5 En alemán, «emperador». Ese es el título que se aplicó a los tres emperadores del II Reich alemán. Chesterton se refiere concretamente a Guillermo II, que lo fue de 1888 a 1918, y a quien se aplicó por antonomasia el título de Kaiser.
6 Natural de Gascuña, antigua provincia francesa, en la zona del sudoeste de Francia comprendida entre el río Garona y los Pirineos.
7 «Juez de instrucción». (En francés en el original).
8 Condado del este de Gran Bretaña, entre el golfo de Wash y el mar del Norte. Se refiere a una especie de bizcocho relleno de carne o fruta típico de esa región.
9 Es decir, más de 1,90 m. El pie anglosajón tiene 12 pulgadas (aprox. 30,5 cm).
10 Forma coloquial de referirse a la Metropolitan Police Service (Policía Metropolitana de Londres), establecida por Robert Peel en 1829.

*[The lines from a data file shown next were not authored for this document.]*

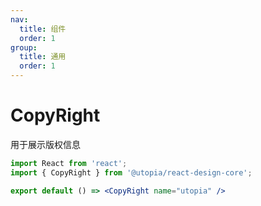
 ```yaml
---
nav:
  title: 组件
  order: 1
group:
  title: 通用
  order: 1
---
```


# CopyRight

用于展示版权信息

```jsx
import React from 'react';
import { CopyRight } from '@utopia/react-design-core';

export default () => <CopyRight name="utopia" />
```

11 El almirante Horatio Nelson (1758-1805) murió en la batalla de Trafalgar el mismo día en que la flota inglesa vencía a la franco-española a la altura del cabo Trafalgar.
12 Tenga en cuenta el lector que «son» significa hijo.
13 Edgar Allan Poe (1809-1849), escritor y poeta estadounidense, está considerado como el «padre de la novela policíaca» por sus cuentos analíticos (publicados en esta misma colección).
14 El que dirige los brindis.
15 «Calle sin salida». (En francés en el original).
16 Barrio al noroeste de Londres que tiene un gran parque.
17 Abadía gótica al oeste del antiguo Londres (Westminster significa «monasterio del oeste») que ha dado nombre al barrio actual, donde se encuentra la sede del Parlamento inglés y los palacios de Buckingham y Saint-James.
18 «Cura». (En francés en el original).
19 Ciudad de Inglaterra en la costa del mar del Norte. Su iglesia es del siglo XII.
20 «Amigo mío». (En francés en el original).